Both the $71,140 Hellcat and the Scat Pack came with the Widebody package, which adds fender flares and 20-inch wheels that are 11 inches wide. The treatment stretches the Widebody models to a width of 6 feet 6 inches at the haunches.

Powering the 2020 Dodge Charger Scat Pack Widebody is the naturally aspirated 392 cubic-inch HEMI® V-8 with best-in-class 485 horsepower

It’s reminiscent of 1959, when Pontiac introduced its Wide-Track models. The idea was to stress stability and handling, though there were few decent handling U.S. cars in the 1950s and 1960s. As race driver and entrepreneur Carroll Shelby once opined: “Great motors. Couldn’t turn, couldn’t stop.”

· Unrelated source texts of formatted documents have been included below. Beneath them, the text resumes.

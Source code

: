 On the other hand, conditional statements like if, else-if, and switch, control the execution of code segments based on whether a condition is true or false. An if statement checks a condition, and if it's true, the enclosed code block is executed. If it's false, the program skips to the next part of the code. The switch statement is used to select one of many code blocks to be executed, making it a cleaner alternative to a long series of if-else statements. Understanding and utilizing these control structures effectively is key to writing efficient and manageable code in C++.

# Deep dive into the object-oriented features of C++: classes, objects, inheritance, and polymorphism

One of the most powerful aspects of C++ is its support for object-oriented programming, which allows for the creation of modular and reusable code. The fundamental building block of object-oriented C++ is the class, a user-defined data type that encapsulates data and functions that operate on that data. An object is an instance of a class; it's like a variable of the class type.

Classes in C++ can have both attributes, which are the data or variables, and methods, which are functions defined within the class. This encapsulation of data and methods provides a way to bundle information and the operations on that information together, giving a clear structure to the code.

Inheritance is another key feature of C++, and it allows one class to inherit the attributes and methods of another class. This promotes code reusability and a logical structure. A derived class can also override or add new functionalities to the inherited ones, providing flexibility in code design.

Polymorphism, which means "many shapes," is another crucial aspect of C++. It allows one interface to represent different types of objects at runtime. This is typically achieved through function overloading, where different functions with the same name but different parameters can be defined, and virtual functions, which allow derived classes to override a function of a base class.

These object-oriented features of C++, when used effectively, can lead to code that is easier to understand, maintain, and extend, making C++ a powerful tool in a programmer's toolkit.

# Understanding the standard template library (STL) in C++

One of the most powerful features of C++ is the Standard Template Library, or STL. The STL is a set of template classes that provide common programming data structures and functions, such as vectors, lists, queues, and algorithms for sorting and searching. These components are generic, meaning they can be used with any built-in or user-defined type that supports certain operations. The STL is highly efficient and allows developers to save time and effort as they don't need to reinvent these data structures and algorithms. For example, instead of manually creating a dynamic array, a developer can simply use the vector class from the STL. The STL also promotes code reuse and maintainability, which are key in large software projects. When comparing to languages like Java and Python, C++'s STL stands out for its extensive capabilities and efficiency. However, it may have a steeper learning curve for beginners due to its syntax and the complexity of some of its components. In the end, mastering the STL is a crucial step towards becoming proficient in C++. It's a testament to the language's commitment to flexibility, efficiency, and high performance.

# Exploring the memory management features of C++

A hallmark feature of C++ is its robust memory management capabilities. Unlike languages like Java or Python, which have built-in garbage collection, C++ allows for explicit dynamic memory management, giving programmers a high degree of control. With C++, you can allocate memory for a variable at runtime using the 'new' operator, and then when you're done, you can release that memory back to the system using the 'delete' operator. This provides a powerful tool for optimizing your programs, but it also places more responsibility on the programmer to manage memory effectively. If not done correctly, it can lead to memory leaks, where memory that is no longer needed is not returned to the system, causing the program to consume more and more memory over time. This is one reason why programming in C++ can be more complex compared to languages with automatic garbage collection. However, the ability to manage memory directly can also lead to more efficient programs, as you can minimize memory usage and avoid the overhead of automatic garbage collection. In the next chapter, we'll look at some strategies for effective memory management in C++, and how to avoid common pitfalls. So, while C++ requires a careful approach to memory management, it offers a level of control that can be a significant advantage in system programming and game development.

That cannot be said any more of American muscle cars, and the 2020 Charger Scat Pack Widebody is the prime example. Though it is nearly 17 feet long and weighs 385 pounds more than two tons, it is one of the sweetest handling machines you can find.

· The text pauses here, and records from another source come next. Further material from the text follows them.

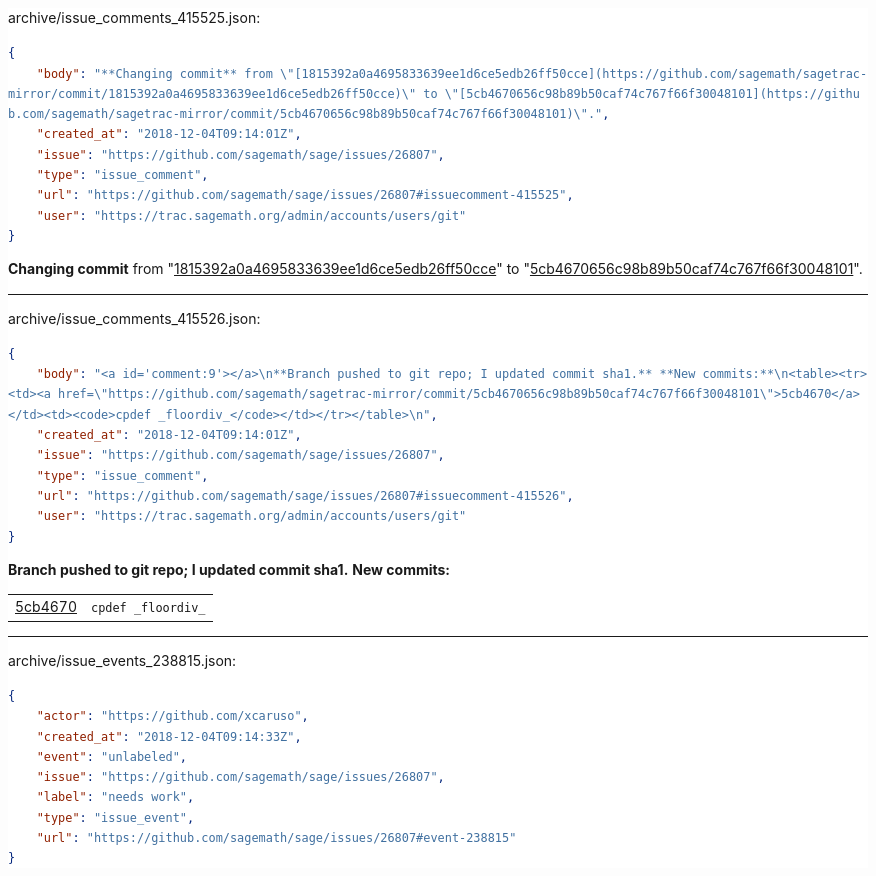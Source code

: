archive/issue_comments_415525.json:
```json
{
    "body": "**Changing commit** from \"[1815392a0a4695833639ee1d6ce5edb26ff50cce](https://github.com/sagemath/sagetrac-mirror/commit/1815392a0a4695833639ee1d6ce5edb26ff50cce)\" to \"[5cb4670656c98b89b50caf74c767f66f30048101](https://github.com/sagemath/sagetrac-mirror/commit/5cb4670656c98b89b50caf74c767f66f30048101)\".",
    "created_at": "2018-12-04T09:14:01Z",
    "issue": "https://github.com/sagemath/sage/issues/26807",
    "type": "issue_comment",
    "url": "https://github.com/sagemath/sage/issues/26807#issuecomment-415525",
    "user": "https://trac.sagemath.org/admin/accounts/users/git"
}
```

**Changing commit** from "[1815392a0a4695833639ee1d6ce5edb26ff50cce](https://github.com/sagemath/sagetrac-mirror/commit/1815392a0a4695833639ee1d6ce5edb26ff50cce)" to "[5cb4670656c98b89b50caf74c767f66f30048101](https://github.com/sagemath/sagetrac-mirror/commit/5cb4670656c98b89b50caf74c767f66f30048101)".



---

archive/issue_comments_415526.json:
```json
{
    "body": "<a id='comment:9'></a>\n**Branch pushed to git repo; I updated commit sha1.** **New commits:**\n<table><tr><td><a href=\"https://github.com/sagemath/sagetrac-mirror/commit/5cb4670656c98b89b50caf74c767f66f30048101\">5cb4670</a></td><td><code>cpdef _floordiv_</code></td></tr></table>\n",
    "created_at": "2018-12-04T09:14:01Z",
    "issue": "https://github.com/sagemath/sage/issues/26807",
    "type": "issue_comment",
    "url": "https://github.com/sagemath/sage/issues/26807#issuecomment-415526",
    "user": "https://trac.sagemath.org/admin/accounts/users/git"
}
```

<a id='comment:9'></a>
**Branch pushed to git repo; I updated commit sha1.** **New commits:**
<table><tr><td><a href="https://github.com/sagemath/sagetrac-mirror/commit/5cb4670656c98b89b50caf74c767f66f30048101">5cb4670</a></td><td><code>cpdef _floordiv_</code></td></tr></table>




---

archive/issue_events_238815.json:
```json
{
    "actor": "https://github.com/xcaruso",
    "created_at": "2018-12-04T09:14:33Z",
    "event": "unlabeled",
    "issue": "https://github.com/sagemath/sage/issues/26807",
    "label": "needs work",
    "type": "issue_event",
    "url": "https://github.com/sagemath/sage/issues/26807#event-238815"
}
```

The 2020 Dodge Charger Scat Pack Widebody features an available new leather flat-bottom steering wheel

With the driver cosseted in well-bolstered suede sport seats that grip the torso, aided by well-weighted power steering, sport suspension upgrades and sticky tires on the 20X11-inch wheels, the Scat Pack Widebody calmly gobbles curves and corners on the road and race track.

Though you can use the steering-wheel mounted paddle shifters, there’s no need. The eight-speed automatic transmission picks the proper gear for the situation all by itself. And Brembo performance disc brakes engineered by Dodge stop the Scat Pack Widebody in 107 feet from 60 mph, according to the manufacturer’s specifications.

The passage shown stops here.